London, Mar 5 (): The 15-year-old Pakistani girls’ rights campaigner Malala Yousafzai is one among the 259 nominations for the Nobel Peace Prize.

The Nobel Institute on Monday announced a record 259 nominations, in which the list of candidates is made up of 209 individuals and 50 organizations. The previous record dates back to 2011 when 241 candidates were nominated.

The institute did not disclose any of the names in line with its rules. The list of nominees is kept secret for 50 years.

The committee—who will announce their decision on October 12—never reveals its list of candidates but a wide range of organisations and officials from all over the world have the right to submit nominations and many reveal their choices publicly. A record number of nominations were received this year.

The director of the committee, Geir Lundestad said that the prize keeps gaining importance and attention. Presidents, prime ministers, former laureates had submitted many of the nominations … and they had plenty of new names as well as ‘old’ ones on the list.

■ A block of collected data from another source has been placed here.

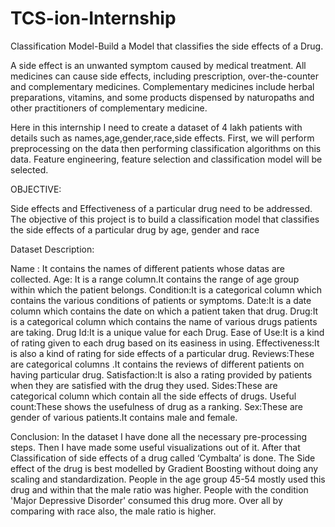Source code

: # TCS-ion-Internship
Classification Model-Build a Model that classifies the side effects of a Drug.

A side effect is an unwanted symptom caused by medical treatment. All medicines can cause side effects, including prescription, over-the-counter and complementary medicines. Complementary medicines include herbal preparations, vitamins, and some products dispensed by naturopaths and other practitioners of complementary medicine. 

Here in this internship I need to create a dataset of 4 lakh patients with details such as names,age,gender,race,side effects. First, we will perform preprocessing on the data then performing classification algorithms on this data. Feature engineering, feature selection and classification model will be selected.

OBJECTIVE:

Side effects and Effectiveness of a particular drug need to be addressed. The objective of this project is to build a classification model that classifies the side effects of a particular drug by age, gender and race

Dataset Description:

Name : It contains the names of different patients whose datas are collected.
Age: It is a range column.It contains the range of age group within  which the patient belongs.
Condition:It is a categorical column which contains the various conditions of patients or symptoms.
Date:It is a date column which contains the date on which a patient taken that drug.
Drug:It is a categorical column which contains the name of various drugs patients are taking.
Drug Id:It is a unique value for each Drug.
Ease of Use:It is a kind of rating given to each drug based on its easiness in using.
Effectiveness:It is also a kind of rating for side effects of a particular drug.
Reviews:These are categorical columns .It contains the reviews of different patients on having particular drug.
Satisfaction:It is also a rating provided by patients when they are satisfied with the drug they used.
Sides:These are categorical column which contain all the side effects of drugs.
Useful count:These shows the usefulness of drug as a ranking.
Sex:These are gender of various patients.It contains male and female.

Conclusion:
In the dataset I have done all the necessary pre-processing steps. Then I have made some useful visualizations out of it. After that Classification of side effects of a drug called ‘Cymbalta’ is done.
The Side effect of the drug is best modelled by Gradient Boosting without doing any scaling and standardization. People in the age group 45-54 mostly used this drug and within that the male ratio was higher. People with the condition 'Major Depressive Disorder' consumed this drug more. Over all by comparing with race also, the male ratio is higher.



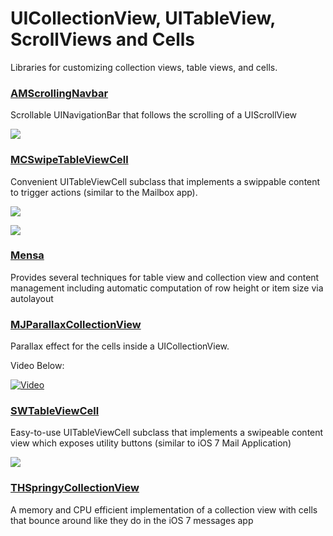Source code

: # UICollectionView, UITableView, ScrollViews and Cells

Libraries for customizing collection views, table views, and cells.

### [AMScrollingNavbar](https://github.com/andreamazz/AMScrollingNavbar)
Scrollable UINavigationBar that follows the scrolling of a UIScrollView

![](https://raw.githubusercontent.com/andreamazz/AMScrollingNavbar/master/screenshot.gif)

### [MCSwipeTableViewCell](https://github.com/alikaragoz/MCSwipeTableViewCell)
Convenient UITableViewCell subclass that implements a swippable content to trigger actions (similar to the Mailbox app).

![](https://raw.github.com/alikaragoz/MCSwipeTableViewCell/master/github-assets/mcswipe-exit.gif)

![](https://raw.github.com/alikaragoz/MCSwipeTableViewCell/master/github-assets/mcswipe-switch.gif)

### [Mensa](https://github.com/jordanekay/Mensa)
Provides several techniques for table view and collection view and content management including automatic computation of row height or item size via autolayout

### [MJParallaxCollectionView](https://github.com/mayuur/MJParallaxCollectionView)
Parallax effect for the cells inside a UICollectionView. 

Video Below:

[![Video](https://raw.githubusercontent.com/mayuur/MJParallaxCollectionView/master/Screenshot.png)](https://www.youtube.com/watch?v=1K8w1M6FL8k&feature=youtu.be)

### [SWTableViewCell](https://github.com/CEWendel/SWTableViewCell)

Easy-to-use UITableViewCell subclass that implements a swipeable content view which exposes utility buttons (similar to iOS 7 Mail Application)

![](https://camo.githubusercontent.com/c138fcd3df24ae1d91f8bf6feb51a1cf111606a4/687474703a2f2f692e696d6775722e636f6d2f6e6a4b436a4b382e676966)

### [THSpringyCollectionView](https://github.com/tristanhimmelman/THSpringyCollectionView)
A memory and CPU efficient implementation of a collection view with cells that bounce around like they do in the iOS 7 messages app
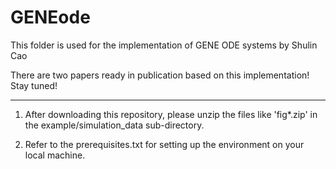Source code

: # GENEode
This folder is used for the implementation of GENE ODE systems by Shulin Cao


There are two papers ready in publication based on this implementation! Stay tuned!


-------------------------------------------------------------------------------------------

1. After downloading this repository, please unzip the files like 'fig*.zip' in the example/simulation_data sub-directory.

2. Refer to the prerequisites.txt for setting up the environment on your local machine.

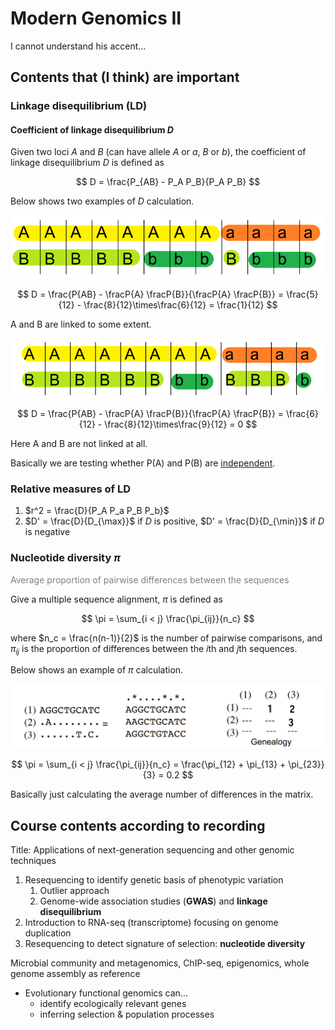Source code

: # Modern Genomics II

I cannot understand his accent...

<!-- toc -->

## Contents that (I think) are important

### Linkage disequilibrium (LD)

#### Coefficient of linkage disequilibrium $D$

Given two loci $A$ and $B$ (can have allele $A$ or $a$, $B$ or $b$), the coefficient of linkage disequilibrium $D$ is defined as

$$
D = \frac{P_{AB} - P_A P_B}{P_A P_B}
$$

Below shows two examples of $D$ calculation.

![](./img/02-ld-example1.png)

$$
D = \frac{P{AB} - \fracP{A} \fracP{B}}{\fracP{A} \fracP{B}} = \frac{5}{12} - \frac{8}{12}\times\frac{6}{12} = \frac{1}{12}
$$

A and B are linked to some extent.

![](./img/02-ld-example2.png)

$$
D = \frac{P{AB} - \fracP{A} \fracP{B}}{\fracP{A} \fracP{B}} = \frac{6}{12} - \frac{8}{12}\times\frac{9}{12} = 0
$$

Here A and B are not linked at all.

Basically we are testing whether P(A) and P(B) are <u>independent</u>.

### Relative measures of LD

1. $r^2 = \frac{D}{P_A P_a P_B P_b}$
2. $D' = \frac{D}{D_{\max}}$ if $D$ is positive, $D' = \frac{D}{D_{\min}}$ if $D$ is negative

### Nucleotide diversity $\pi$

<span style="color:gray">Average proportion of pairwise differences between the sequences</span>

Give a multiple sequence alignment, $\pi$ is defined as

$$
\pi = \sum_{i < j} \frac{\pi_{ij}}{n_c}
$$

where $n_c = \frac{n(n-1)}{2}$ is the number of pairwise comparisons, and $\pi_{ij}$ is the proportion of differences between the $i$th and $j$th sequences.

Below shows an example of $\pi$ calculation.

![](./img/02-nt-diversity.png)

$$
\pi = \sum_{i < j} \frac{\pi_{ij}}{n_c} = \frac{\pi_{12} + \pi_{13} + \pi_{23}}{3} = 0.2
$$

Basically just calculating the average number of differences in the matrix.

## Course contents according to recording

Title: Applications of next-generation sequencing and other genomic techniques

1. Resequencing to identify genetic basis of phenotypic variation
   1. Outlier approach
   2. Genome-wide association studies (**GWAS**) and **linkage disequilibrium**
2. Introduction to RNA-seq (transcriptome) focusing on genome duplication
3. Resequencing to detect signature of selection: **nucleotide diversity**

Microbial community and metagenomics, ChIP-seq, epigenomics, whole genome assembly as reference

- Evolutionary functional genomics can...
  - identify ecologically relevant genes
  - inferring selection & population processes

The list includes Malala Yousafzai, the Pakistani schoolgirl-turned-activist who was shot by the Taliban and is presently recovering in London, President of Myanmar, reformist Thein Sein and ex-president of US Bill Clinton.

The deadline to submit nominations closed on February 1. The five-member Norwegian Nobel Committee will announce the prize winner on October 12, and the prize will be awarded on December 10, the anniversary of the death in 1896 of the Nobel Prizes’ founder, philanthropist Alfred Nobel.

The peace prize is one among the five awards awarded by the committee and is given to those who have “done the most or the best work for fraternity between nations, for the abolition or reduction of standing armies and for the holding and promotion of peace congresses”.

First awarded in 1901, the prize includes 8 million Swedish crown in cash. Last year, the prize went to the EU for promoting peace and human rights in Europe following the Second World War.